O X disponibilizou publicamente sua lista de 665 contas em 14 de agosto. O prazo para partidos e coligações apresentarem os registros das candidaturas à Justiça Eleitoral terminava somente no dia seguinte, 15 de agosto.

Desde então, o histórico público do arquivo não registra nova alteração na relação.

Isso não significa necessariamente que o sistema utilizado internamente pelo X permaneça com os mesmos dados. A empresa pode atualizar as contas por outros mecanismos que não aparecem publicamente.

Mas isso cria uma questão fundamental: como a plataforma incorpora candidatos e perfis informados à Justiça Eleitoral depois da elaboração da lista pública?

A pergunta ganha peso porque as próprias regras eleitorais permitem que candidatos comuniquem novas contas durante a campanha e estabelecem prazo para que esses endereços sejam informados à Justiça Eleitoral.

<><> TSE recebeu plano sobre funcionamento das plataformas

O TSE criou neste ano regras específicas para acompanhar como as grandes plataformas cumprem as normas eleitorais.

As empresas tiveram de apresentar ao Tribunal planos explicando as medidas adotadas durante as eleições.
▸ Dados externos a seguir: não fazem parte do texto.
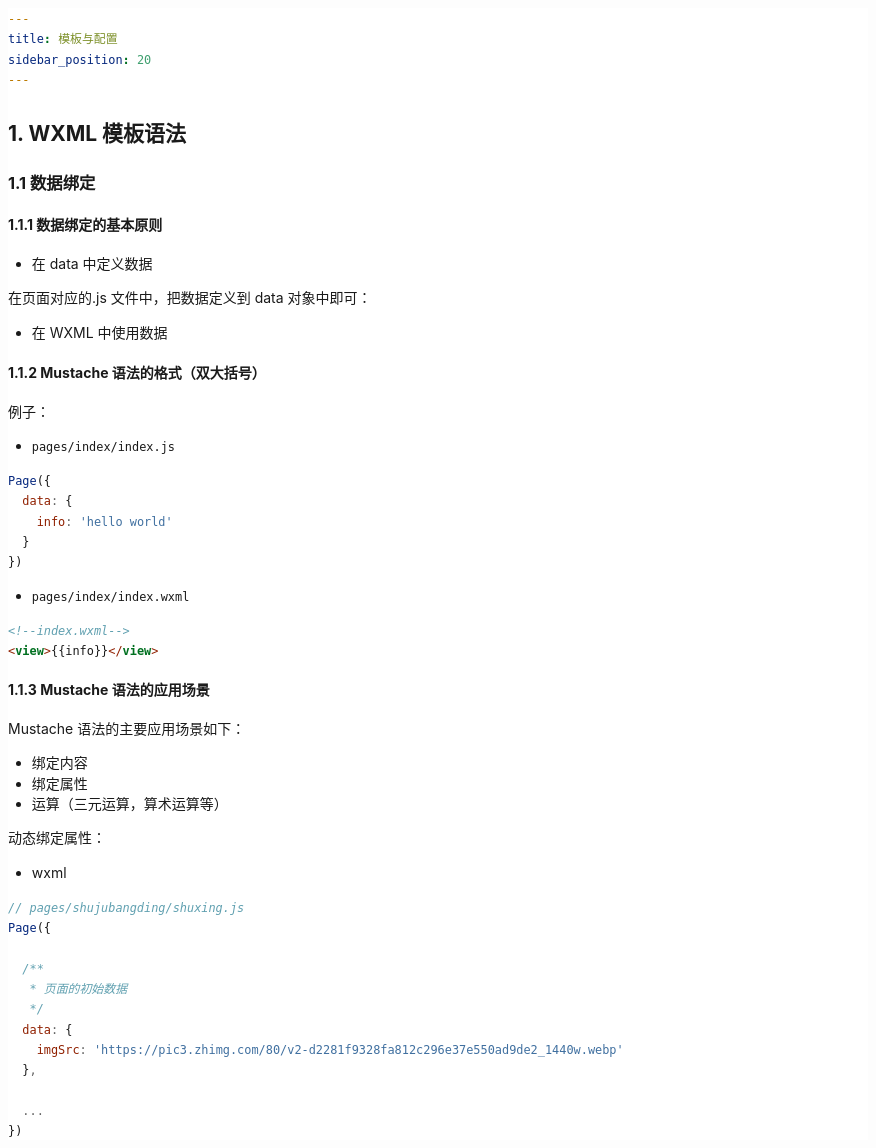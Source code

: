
 ```yaml
---
title: 模板与配置
sidebar_position: 20
---
```


## 1. WXML 模板语法

### 1.1 数据绑定

#### 1.1.1 数据绑定的基本原则

- 在 data 中定义数据

在页面对应的.js 文件中，把数据定义到 data 对象中即可：



- 在 WXML 中使用数据

#### 1.1.2 Mustache 语法的格式（双大括号）


例子：
- `pages/index/index.js`

```js
Page({
  data: {
    info: 'hello world'
  }
})
```

- `pages/index/index.wxml`
```html
<!--index.wxml-->
<view>{{info}}</view>
```

#### 1.1.3 Mustache 语法的应用场景

Mustache 语法的主要应用场景如下：
- 绑定内容
- 绑定属性
- 运算（三元运算，算术运算等）


动态绑定属性：

- wxml

```js
// pages/shujubangding/shuxing.js
Page({

  /**
   * 页面的初始数据
   */
  data: {
    imgSrc: 'https://pic3.zhimg.com/80/v2-d2281f9328fa812c296e37e550ad9de2_1440w.webp'
  },

  ...
})
```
Entre as informações exigidas estão detalhes sobre sistemas de recomendação e mecanismos utilizados para reduzir a distribuição de conteúdos.

Mudanças relevantes nesses mecanismos também precisam ser comunicadas à Justiça Eleitoral.

O ICL Notícias perguntou ao TSE quantos perfis do X foram declarados pelos candidatos, se o Tribunal já comparou sua base com a relação utilizada pela plataforma e se identificou contas que deveriam estar submetidas à restrição, mas permanecem fora dela.

Ao X, a reportagem perguntou se as 665 contas divulgadas correspondem à relação realmente utilizada pela plataforma, de quando são os dados usados para montar a lista e com qual frequência eles são atualizados.

A empresa também foi questionada especificamente sobre a ausência dos perfis de Nikolas Ferreira, Bia Kicis e Alfredo Gaspar e sobre a possibilidade de existir uma lista interna diferente daquela disponibilizada publicamente.

<><> Contrapontos

Até a publicação desta reportagem, o X não havia respondido aos questionamentos.

Procurado, o TSE afirmou que os candidatos informam seus perfis oficiais no registro das candidaturas e que esses dados ficam disponíveis publicamente. O Tribunal também disse ter enviado às plataformas um arquivo com todas as redes sociais declaradas por candidatos de todo o país.

Segundo o TSE, as empresas foram orientadas a conferir as informações e complementar suas listas, se necessário. A fiscalização do cumprimento das regras cabe aos partidos, candidatos e órgãos competentes, especialmente ao Ministério Público Eleitoral, enquanto eventuais violações devem ser analisadas pela Justiça.

Na esfera administrativa, o Tribunal acompanha as plataformas por meio de planos de conformidade, reuniões e pedidos de informação. Também pode exigir a correção de falhas operacionais relevantes e realizar auditorias nos casos previstos pelas regras eleitorais.